I understand why some would prefer not to engage in a lengthy debate about the explosion in the gross debt.  The American public already is having trouble understanding why the Congress should enact the $1.2 trillion in new tax cuts included in the President's budget before we have even figured out how we are going to pay for the cost of the ongoing operations in Iraq.

This budget resolution includes $30 billion in funds for ongoing operations in Iraq, but that's even less than what was included in the House budget, $20 billion less than what the Administration intends to ask from the Congress, and only enough to finance the first six months of the five-year span of the budget resolution.

The deficits embraced by this budget resolution will prevent the Congress from allocating any money to address the threat to the Social Security system, even though the Social Security actuaries estimate that $1 trillion will be needed to finance the transition costs under the options proposed by the President's Social Security Commission.

Reconciliation protects additional tax cuts from public discussion about the size of the financial burden that will be passed on to our children and grandchildren.  It leaves hanging questions about deficit and debt and balanced budgets that are clearly on the minds of the people.

We have hard choices to make that may bring to bear enormous change in our nation.  We should not do so silently.  This is no time to sweep problems under the rug.  At the very least, we have a duty to the future to discuss and debate so that the public will know our reasoning.  We should lay down a record so that, if, in the end, our choices were right, they may have in our example a good and steady guide; but also so that, if destiny so transpires that our choices were wrong, others will not repeat our mistake.

If we have learned nothing else from the events of the past year, we certainly should have learned the absolute necessity of debate in our Democratic Republic.
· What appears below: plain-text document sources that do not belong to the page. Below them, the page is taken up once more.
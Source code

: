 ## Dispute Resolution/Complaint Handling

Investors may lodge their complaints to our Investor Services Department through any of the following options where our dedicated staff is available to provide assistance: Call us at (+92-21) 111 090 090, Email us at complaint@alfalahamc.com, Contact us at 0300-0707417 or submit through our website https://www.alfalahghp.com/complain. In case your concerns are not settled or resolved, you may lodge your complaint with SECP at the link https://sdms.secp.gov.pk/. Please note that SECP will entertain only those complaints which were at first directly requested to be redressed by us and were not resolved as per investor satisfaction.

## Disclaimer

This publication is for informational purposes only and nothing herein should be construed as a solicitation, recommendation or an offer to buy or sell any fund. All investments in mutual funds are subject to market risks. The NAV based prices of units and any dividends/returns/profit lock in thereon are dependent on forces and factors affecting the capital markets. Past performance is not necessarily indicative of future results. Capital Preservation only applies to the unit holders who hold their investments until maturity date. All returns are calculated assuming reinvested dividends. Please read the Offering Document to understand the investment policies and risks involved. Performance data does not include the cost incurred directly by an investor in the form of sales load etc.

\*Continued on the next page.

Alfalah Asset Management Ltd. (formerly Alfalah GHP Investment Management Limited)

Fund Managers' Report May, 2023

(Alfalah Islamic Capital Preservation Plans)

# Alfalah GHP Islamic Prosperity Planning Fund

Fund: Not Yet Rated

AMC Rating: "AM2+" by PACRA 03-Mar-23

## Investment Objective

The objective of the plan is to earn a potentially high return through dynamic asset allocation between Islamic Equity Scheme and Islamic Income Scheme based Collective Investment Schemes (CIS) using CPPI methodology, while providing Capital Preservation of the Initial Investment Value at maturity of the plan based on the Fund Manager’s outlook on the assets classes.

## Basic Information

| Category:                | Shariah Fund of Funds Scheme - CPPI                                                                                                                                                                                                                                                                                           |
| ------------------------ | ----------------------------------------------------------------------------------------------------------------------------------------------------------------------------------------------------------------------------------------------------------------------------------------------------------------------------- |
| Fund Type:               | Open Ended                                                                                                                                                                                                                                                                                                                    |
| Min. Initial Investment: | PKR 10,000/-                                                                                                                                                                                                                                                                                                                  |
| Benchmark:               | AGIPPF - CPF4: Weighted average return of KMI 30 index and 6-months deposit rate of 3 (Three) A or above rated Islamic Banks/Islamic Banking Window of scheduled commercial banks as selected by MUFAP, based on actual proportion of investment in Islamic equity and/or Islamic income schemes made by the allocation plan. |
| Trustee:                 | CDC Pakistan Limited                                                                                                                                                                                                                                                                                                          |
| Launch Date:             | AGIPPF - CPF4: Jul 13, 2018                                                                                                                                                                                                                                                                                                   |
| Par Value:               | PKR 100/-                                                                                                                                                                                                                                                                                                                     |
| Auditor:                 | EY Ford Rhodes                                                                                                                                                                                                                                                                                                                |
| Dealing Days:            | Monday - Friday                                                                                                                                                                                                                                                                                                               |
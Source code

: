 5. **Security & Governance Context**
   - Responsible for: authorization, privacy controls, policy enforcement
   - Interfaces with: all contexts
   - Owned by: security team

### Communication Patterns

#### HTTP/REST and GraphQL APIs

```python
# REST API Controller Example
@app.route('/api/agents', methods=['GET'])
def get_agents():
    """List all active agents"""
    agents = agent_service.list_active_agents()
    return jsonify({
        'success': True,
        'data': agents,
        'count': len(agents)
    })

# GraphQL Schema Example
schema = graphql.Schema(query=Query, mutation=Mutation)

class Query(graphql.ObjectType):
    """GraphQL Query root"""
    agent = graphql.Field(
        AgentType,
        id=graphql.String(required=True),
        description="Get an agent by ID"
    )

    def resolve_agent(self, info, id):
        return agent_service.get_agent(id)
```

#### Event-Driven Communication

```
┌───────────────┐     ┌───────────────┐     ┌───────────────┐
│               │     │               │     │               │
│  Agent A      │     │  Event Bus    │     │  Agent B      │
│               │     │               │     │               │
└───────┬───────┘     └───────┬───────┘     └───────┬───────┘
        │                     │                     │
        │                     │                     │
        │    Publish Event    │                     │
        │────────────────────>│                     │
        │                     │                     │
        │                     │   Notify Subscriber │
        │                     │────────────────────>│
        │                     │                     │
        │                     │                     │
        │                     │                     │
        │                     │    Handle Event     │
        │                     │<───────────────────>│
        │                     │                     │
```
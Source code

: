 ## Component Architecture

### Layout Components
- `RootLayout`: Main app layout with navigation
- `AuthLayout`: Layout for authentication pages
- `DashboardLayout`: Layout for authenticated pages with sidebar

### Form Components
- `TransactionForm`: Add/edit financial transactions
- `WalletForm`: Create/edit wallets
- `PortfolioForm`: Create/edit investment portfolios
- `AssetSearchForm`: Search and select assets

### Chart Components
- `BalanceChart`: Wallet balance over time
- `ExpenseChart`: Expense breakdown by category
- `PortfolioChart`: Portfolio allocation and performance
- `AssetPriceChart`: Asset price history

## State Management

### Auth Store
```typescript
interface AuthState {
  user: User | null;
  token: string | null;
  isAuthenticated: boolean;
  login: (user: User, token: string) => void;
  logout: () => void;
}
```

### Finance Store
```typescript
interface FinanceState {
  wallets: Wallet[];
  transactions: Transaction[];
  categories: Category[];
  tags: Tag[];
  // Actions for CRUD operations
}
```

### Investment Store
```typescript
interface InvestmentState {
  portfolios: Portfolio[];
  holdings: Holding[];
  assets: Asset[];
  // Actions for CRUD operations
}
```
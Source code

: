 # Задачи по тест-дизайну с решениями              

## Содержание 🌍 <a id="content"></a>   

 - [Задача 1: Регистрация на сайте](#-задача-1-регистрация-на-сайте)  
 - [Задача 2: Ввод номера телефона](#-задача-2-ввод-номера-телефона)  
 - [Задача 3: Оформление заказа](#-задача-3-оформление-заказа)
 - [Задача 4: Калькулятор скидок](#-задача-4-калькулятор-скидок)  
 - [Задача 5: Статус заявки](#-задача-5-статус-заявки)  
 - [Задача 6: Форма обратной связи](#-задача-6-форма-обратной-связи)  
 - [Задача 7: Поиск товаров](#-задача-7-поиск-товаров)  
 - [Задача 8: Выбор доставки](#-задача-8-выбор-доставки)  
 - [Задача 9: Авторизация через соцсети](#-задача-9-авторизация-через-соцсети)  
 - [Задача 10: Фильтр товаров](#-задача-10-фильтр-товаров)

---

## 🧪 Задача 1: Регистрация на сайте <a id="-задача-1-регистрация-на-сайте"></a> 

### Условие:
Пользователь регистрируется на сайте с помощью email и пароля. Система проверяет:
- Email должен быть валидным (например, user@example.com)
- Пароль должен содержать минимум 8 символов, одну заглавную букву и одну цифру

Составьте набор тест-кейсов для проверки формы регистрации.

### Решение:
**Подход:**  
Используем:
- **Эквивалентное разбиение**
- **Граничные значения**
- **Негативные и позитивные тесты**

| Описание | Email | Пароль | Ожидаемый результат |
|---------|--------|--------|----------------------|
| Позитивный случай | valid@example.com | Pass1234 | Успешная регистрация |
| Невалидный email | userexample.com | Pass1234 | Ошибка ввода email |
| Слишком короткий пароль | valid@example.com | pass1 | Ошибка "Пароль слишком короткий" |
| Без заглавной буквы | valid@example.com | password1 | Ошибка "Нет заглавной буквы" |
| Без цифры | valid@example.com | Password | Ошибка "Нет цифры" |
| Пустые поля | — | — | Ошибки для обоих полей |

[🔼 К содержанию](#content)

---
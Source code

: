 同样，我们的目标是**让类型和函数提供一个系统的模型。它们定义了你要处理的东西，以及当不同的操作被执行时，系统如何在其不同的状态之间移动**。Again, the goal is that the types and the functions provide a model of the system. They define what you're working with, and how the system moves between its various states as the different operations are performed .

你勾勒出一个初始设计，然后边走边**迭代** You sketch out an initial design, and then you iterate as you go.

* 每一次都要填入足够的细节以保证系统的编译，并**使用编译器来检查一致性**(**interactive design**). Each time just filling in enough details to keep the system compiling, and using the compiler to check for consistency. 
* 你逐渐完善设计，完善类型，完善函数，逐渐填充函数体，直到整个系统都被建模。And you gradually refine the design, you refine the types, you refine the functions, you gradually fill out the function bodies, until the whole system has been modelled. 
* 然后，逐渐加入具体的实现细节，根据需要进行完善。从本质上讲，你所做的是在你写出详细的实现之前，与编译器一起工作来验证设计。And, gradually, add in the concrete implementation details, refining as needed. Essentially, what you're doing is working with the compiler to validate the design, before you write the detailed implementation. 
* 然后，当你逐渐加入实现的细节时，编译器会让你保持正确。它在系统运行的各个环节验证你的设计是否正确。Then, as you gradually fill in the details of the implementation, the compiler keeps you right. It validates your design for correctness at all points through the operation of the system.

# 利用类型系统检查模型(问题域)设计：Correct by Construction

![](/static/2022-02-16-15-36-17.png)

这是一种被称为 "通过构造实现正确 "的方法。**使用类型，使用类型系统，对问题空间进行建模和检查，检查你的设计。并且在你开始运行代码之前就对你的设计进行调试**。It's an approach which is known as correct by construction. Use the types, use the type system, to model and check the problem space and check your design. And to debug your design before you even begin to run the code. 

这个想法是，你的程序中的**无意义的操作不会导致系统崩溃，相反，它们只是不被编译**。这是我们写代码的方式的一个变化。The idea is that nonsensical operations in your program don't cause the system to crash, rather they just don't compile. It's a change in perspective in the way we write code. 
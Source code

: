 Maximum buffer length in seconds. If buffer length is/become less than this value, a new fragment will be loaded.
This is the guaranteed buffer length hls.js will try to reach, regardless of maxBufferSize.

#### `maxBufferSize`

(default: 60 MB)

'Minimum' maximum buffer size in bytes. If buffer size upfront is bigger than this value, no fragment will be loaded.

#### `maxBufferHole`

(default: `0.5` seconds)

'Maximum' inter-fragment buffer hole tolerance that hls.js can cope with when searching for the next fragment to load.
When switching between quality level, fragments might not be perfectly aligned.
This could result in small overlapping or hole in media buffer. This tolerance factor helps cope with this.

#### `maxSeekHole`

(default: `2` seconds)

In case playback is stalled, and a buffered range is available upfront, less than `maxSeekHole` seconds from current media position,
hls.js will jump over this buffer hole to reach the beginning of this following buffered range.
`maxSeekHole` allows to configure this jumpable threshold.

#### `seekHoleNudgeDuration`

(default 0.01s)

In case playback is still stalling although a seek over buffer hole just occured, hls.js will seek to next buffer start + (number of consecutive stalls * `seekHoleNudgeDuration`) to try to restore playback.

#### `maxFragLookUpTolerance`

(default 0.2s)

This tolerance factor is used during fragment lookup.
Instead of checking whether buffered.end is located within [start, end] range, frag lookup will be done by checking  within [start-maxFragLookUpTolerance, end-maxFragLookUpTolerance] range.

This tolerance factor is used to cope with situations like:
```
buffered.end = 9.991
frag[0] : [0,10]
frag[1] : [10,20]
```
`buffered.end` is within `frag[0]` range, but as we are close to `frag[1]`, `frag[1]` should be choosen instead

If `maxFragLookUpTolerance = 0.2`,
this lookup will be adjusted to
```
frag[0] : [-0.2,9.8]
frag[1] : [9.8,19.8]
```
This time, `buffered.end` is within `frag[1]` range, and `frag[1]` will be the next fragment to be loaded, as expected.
We should have learned the folly of failing to ask questions, of failing to probe, of failing to do our duty as the representatives of the people.  I would think that by now we should have learned the dire consequences of our failure to insist on debate.

The Senate must not shirk its responsibility to engage in a debate about these issues.

With the American public, according to recent polls, in such stark disagreement with the current course of our nation's economic and budgetary policies, it is time for the Senate, at long last, to finally engage in an honest debate about the fiscal course laid out by this Administration.

In recent weeks, the Chairman of the Budget Committee has expressed his desire to address the expiring child credit, marriage penalty, and 10 percent bracket tax cuts through the regular legislative process.  The Chairman of the Finance Committee has indicated his belief that including those tax cuts in a reconciliation bill would create a needlessly partisan debate.

The Senate needs time to explore these views.  While these reconciliation instructions are viewed by some as only a backup plan, if both the House and Senate pass a budget resolution with tax reconciliation instructions, the decision about whether to use reconciliation may be taken out of our hands.  The House could force us to take up a reconciliation bill in the Senate containing tax cuts.

The American public deserves the opportunity to better understand how these tax cuts will affect our mounting budget deficits, and to probe whether these tax cuts should be offset. 

We should allow the Senate to have its debate, not stifle it. 

That's the issue on which we will vote.  A vote to strike the reconciliation instructions is a vote to allow the Senate to engage in an informed debate about how to prevent the further deepening of the deficit, and a further worsening of the bitter atmosphere that has, regrettably, engulfed this body.

I urge Senator to vote to strike the tax cut reconciliation instructions.